Segment Start: Listed records

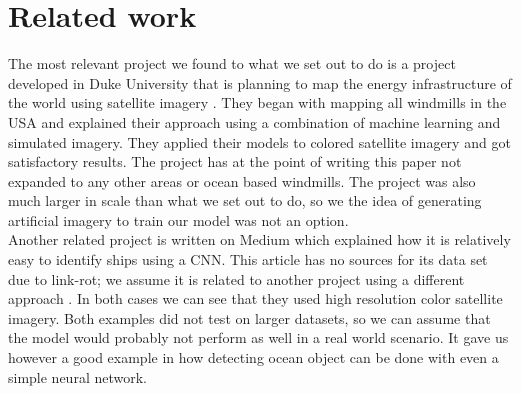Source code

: \section{Related work}
%

The most relevant project we found to what we set out to do is a project developed in Duke University that is planning to map the energy infrastructure of the world using satellite imagery \cite{duke}. They began with mapping all windmills in the USA and explained their approach \cite{duke_github} using a combination of machine learning and simulated imagery. They applied their models to colored satellite imagery and got satisfactory results. The project has at the point of writing this paper not expanded to any other areas or ocean based windmills. The project was also much larger in scale than what we set out to do, so we the idea of generating artificial imagery to train our model was not an option.\\

Another related project is written on Medium \cite{moraite_2019} which explained how it is relatively easy to identify ships using a CNN. This article has no sources for its data set due to link-rot; we assume it is related to another project using a different approach \cite{sagar_2019}. In both cases we can see that they used high resolution color satellite imagery. Both examples did not test on larger datasets, so we can assume that the model would probably not perform as well in a real world scenario. It gave us however a good example in how detecting ocean object can be done with even a simple neural network.\\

Segment End: Listed records

#### To do
The records above must be echoed exactly, minus their pictures.

#### Written reply
Source code

: \section{Related work}
%

The most relevant project we found to what we set out to do is a project developed in Duke University that is planning to map the energy infrastructure of the world using satellite imagery \cite{duke}. They began with mapping all windmills in the USA and explained their approach \cite{duke_github} using a combination of machine learning and simulated imagery. They applied their models to colored satellite imagery and got satisfactory results. The project has at the point of writing this paper not expanded to any other areas or ocean based windmills. The project was also much larger in scale than what we set out to do, so we the idea of generating artificial imagery to train our model was not an option.\\

Another related project is written on Medium \cite{moraite_2019} which explained how it is relatively easy to identify ships using a CNN. This article has no sources for its data set due to link-rot; we assume it is related to another project using a different approach \cite{sagar_2019}. In both cases we can see that they used high resolution color satellite imagery. Both examples did not test on larger datasets, so we can assume that the model would probably not perform as well in a real world scenario. It gave us however a good example in how detecting ocean object can be done with even a simple neural network.\\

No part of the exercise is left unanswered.